Inflation and Interest Rates Shape 2025 Outlook
Concerns about vehicle affordability are expected to persist into 2025, as inflation remains stubbornly high. Although interest rates may gradually decrease, the Federal Reserve’s approach under Chairman Jerome Powell suggests fewer cuts than previously expected. Additionally, potential tariff proposals under the Donald Trump administration could further inflate vehicle prices.
According to S&P Global Mobility, U.S. auto sales are expected to climb to 16.2 million units in 2025, reflecting a modest 1.2% increase from the projected 2024 figures. In this uncertain landscape, large-cap stocks such as Tesla (TSLA), General Motors (GM), and CarMax (KMX) represent solid investment opportunities, given their favorable earnings outlooks that balance stability with growth potential.
Why Large-Cap Stocks are a Safe Bet
During turbulent market conditions, large-cap stocks stand out as reliable investment choices. Their established presence, solid financial health, and consistent performance make them appealing, especially for investors with a low-risk appetite. Moreover, these companies often focus on returning value to shareholders through dividends and stock buybacks, which enhances their attractiveness.

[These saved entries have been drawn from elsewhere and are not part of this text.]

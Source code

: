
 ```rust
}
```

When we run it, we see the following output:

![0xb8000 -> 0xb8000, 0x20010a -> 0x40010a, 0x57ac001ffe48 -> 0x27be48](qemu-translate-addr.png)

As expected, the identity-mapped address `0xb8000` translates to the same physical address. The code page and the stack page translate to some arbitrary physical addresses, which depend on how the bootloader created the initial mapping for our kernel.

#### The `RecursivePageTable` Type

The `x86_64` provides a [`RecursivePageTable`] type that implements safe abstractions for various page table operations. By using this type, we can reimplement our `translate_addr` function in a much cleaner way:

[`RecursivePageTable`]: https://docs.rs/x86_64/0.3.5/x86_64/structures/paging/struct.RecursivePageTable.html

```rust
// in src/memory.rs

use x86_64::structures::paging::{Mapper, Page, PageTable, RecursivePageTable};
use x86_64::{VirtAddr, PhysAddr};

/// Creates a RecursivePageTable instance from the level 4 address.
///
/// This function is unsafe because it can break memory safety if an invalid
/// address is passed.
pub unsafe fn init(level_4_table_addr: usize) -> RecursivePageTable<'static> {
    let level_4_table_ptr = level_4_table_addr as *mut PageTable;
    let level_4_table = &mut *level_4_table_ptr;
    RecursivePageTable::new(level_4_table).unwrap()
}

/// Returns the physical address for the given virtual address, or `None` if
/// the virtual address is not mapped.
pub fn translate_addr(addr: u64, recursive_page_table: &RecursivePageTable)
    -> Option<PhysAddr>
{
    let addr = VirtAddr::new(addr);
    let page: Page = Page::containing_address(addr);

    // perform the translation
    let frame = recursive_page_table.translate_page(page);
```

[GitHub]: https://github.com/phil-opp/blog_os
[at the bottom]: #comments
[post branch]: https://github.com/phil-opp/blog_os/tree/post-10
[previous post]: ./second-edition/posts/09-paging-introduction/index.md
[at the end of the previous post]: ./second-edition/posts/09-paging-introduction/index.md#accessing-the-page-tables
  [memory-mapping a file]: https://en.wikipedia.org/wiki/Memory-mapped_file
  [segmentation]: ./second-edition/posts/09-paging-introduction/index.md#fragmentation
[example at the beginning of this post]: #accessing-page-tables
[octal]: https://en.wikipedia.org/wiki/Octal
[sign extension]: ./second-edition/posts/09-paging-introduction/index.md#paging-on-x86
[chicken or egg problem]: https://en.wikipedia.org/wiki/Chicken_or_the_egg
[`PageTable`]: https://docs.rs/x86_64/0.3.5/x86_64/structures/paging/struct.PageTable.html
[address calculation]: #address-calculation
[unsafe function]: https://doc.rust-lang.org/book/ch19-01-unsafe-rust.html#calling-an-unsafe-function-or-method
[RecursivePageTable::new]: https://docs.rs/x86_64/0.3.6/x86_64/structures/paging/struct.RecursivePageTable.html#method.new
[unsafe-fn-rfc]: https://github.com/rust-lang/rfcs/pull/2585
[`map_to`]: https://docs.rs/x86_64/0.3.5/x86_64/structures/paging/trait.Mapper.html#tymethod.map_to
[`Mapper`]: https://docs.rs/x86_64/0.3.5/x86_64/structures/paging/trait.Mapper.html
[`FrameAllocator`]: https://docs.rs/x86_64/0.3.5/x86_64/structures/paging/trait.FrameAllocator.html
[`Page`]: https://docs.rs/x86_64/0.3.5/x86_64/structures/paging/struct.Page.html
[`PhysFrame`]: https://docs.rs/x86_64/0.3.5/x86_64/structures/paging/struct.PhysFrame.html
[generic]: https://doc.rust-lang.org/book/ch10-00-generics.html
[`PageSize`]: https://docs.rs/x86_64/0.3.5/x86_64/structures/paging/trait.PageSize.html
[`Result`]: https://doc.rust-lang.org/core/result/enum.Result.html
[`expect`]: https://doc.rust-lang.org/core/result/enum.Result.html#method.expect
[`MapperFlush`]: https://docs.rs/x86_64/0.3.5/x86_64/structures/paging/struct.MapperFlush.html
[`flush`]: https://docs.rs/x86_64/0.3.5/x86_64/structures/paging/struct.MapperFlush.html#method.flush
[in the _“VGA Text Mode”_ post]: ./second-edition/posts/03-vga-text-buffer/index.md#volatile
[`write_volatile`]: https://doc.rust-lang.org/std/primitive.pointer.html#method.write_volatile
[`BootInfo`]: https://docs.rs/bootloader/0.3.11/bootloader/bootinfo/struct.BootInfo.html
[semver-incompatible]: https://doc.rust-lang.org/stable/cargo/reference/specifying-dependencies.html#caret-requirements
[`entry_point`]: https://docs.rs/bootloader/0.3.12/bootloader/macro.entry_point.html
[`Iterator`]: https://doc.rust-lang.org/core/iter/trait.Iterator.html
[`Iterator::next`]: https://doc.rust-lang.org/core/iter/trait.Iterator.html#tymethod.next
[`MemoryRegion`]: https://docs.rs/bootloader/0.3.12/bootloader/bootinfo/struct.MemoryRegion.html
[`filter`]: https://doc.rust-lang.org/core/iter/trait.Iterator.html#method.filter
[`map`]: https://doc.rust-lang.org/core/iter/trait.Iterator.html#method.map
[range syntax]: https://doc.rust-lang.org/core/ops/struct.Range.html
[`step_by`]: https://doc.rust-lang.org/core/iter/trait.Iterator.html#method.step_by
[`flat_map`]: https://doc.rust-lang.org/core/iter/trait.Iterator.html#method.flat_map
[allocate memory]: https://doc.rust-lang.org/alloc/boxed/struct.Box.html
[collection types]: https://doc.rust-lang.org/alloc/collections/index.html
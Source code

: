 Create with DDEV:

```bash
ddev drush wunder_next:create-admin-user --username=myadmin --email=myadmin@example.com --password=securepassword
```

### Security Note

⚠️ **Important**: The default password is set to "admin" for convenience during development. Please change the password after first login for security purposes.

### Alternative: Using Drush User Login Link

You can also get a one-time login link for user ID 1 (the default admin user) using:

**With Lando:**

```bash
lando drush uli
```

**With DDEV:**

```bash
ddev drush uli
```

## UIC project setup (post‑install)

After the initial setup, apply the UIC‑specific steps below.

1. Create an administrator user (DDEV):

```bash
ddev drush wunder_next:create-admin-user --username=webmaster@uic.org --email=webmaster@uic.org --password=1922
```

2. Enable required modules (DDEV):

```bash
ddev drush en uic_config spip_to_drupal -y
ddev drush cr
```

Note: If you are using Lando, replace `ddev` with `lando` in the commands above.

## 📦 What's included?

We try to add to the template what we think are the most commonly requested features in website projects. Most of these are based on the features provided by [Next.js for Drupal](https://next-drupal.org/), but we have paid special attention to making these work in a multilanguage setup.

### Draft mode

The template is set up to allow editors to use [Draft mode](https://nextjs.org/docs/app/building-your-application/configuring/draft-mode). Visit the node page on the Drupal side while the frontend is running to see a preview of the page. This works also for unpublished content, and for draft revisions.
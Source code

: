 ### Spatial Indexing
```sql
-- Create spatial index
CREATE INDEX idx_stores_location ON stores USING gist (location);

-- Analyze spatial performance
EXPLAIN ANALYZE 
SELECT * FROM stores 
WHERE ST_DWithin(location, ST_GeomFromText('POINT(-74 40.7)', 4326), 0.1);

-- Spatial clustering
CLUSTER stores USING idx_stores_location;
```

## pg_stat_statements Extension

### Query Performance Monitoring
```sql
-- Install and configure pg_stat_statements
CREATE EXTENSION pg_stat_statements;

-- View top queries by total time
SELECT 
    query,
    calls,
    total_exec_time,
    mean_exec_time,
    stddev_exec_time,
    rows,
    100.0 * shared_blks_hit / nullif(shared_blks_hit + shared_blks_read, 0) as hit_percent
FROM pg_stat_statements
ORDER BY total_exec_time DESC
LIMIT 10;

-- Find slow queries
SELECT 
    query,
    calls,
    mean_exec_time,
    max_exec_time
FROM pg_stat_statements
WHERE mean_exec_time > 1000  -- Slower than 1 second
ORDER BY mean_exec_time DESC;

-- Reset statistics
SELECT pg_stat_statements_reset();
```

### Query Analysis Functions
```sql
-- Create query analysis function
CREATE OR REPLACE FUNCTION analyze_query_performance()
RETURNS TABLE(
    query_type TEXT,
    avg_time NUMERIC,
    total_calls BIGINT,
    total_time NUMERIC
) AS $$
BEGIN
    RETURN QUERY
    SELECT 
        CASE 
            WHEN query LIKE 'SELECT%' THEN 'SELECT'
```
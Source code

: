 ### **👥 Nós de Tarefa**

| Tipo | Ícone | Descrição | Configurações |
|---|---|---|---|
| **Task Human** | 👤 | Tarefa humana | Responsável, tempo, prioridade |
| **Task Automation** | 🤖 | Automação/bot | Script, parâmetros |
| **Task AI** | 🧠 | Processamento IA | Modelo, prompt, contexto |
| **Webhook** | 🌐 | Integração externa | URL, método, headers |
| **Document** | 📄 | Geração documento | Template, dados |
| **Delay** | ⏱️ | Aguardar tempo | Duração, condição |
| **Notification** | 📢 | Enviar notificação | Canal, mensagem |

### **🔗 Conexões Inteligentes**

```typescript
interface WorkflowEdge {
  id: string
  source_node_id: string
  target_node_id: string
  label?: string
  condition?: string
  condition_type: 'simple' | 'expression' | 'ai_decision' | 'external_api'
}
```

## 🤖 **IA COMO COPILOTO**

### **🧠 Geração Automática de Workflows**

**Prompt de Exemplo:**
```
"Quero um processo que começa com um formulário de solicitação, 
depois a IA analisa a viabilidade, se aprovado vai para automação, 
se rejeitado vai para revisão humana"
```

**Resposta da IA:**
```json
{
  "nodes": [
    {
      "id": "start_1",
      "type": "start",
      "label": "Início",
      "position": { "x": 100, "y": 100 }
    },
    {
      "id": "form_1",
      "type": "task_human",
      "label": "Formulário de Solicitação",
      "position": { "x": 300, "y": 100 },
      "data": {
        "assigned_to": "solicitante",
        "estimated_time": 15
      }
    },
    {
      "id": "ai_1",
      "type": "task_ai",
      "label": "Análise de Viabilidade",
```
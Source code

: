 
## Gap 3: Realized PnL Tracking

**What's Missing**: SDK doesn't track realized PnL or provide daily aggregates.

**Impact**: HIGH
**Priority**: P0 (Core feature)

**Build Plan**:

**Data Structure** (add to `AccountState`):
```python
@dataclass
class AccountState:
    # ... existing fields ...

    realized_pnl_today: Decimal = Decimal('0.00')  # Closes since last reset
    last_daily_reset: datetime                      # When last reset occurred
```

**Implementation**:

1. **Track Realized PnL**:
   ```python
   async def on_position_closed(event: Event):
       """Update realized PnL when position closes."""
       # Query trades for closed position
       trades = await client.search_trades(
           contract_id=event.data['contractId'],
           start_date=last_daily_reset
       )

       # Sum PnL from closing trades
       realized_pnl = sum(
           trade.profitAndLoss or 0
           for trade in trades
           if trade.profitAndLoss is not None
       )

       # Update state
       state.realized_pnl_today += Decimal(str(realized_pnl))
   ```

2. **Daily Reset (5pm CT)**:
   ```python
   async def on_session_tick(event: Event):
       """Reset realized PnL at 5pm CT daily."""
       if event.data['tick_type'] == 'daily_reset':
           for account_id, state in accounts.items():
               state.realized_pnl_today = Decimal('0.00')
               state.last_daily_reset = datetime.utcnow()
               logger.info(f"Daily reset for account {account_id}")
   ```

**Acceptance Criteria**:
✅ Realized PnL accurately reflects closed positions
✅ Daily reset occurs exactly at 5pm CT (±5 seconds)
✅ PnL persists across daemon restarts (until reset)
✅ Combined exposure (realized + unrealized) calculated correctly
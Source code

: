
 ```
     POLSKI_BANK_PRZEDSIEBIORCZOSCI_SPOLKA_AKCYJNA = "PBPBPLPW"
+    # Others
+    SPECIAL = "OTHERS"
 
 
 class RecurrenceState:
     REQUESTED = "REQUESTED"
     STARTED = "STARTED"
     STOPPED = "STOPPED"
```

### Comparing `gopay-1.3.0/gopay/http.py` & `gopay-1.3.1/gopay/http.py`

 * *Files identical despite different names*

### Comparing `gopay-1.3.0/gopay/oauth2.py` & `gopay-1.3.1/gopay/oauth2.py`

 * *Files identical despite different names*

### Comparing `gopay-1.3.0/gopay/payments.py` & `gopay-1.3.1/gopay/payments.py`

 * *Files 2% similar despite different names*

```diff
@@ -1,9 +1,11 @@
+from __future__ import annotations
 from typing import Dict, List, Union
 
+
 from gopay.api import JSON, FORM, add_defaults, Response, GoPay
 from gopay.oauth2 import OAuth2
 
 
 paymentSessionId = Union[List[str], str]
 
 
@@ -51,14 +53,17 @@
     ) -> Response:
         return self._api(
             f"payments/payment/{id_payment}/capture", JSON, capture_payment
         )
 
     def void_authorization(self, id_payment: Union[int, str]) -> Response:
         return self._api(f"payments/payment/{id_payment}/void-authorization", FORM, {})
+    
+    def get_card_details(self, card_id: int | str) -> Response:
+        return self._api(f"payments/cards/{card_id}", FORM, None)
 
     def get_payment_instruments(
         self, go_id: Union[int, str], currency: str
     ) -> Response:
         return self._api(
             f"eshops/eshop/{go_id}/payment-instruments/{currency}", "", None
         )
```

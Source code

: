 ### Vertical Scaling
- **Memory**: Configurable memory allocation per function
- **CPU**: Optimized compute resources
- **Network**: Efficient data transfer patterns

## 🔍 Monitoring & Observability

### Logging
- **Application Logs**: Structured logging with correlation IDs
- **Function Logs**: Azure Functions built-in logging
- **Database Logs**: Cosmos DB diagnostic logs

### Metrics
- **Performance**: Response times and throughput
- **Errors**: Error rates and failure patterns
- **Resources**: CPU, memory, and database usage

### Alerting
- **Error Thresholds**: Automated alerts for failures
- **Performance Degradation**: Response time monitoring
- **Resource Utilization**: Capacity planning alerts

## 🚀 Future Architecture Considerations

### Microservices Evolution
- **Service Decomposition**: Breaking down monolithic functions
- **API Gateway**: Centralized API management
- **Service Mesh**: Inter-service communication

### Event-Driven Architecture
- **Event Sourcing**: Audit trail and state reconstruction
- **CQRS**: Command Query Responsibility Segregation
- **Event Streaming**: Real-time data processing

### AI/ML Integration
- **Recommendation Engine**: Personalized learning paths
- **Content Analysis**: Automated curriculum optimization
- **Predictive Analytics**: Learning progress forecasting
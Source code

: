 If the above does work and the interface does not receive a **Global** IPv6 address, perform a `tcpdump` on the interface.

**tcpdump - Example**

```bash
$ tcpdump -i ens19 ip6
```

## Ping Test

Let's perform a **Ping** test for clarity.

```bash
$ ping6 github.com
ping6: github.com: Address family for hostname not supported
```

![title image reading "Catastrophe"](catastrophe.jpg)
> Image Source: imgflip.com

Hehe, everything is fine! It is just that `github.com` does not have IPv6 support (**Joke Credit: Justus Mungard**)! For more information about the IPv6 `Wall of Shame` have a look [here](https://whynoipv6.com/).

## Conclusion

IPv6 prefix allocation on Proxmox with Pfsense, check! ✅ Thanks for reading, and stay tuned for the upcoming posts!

While larger companies may not provide the rapid growth found in smaller, more volatile firms, their stability adds a layer of protection against market fluctuations. Thus, they play a crucial role in any well-rounded investment portfolio, particularly given the unpredictable conditions anticipated in 2025.
Three Stocks to Consider Investing In
Tesla: This leading electric vehicle (EV) manufacturer has experienced significant growth since the 2024 elections. Despite potential rebate cuts due to the Trump administration, Tesla remains poised for success without reliance on subsidies, largely due to its cost efficiency and extensive production capabilities. CEO Elon Musk forecasts vehicle delivery growth of 20%-30% for 2025, reflecting strong demand. Moreover, its expanding Energy Generation & Storage business, Supercharger network, and advancements in artificial intelligence position Tesla favorably.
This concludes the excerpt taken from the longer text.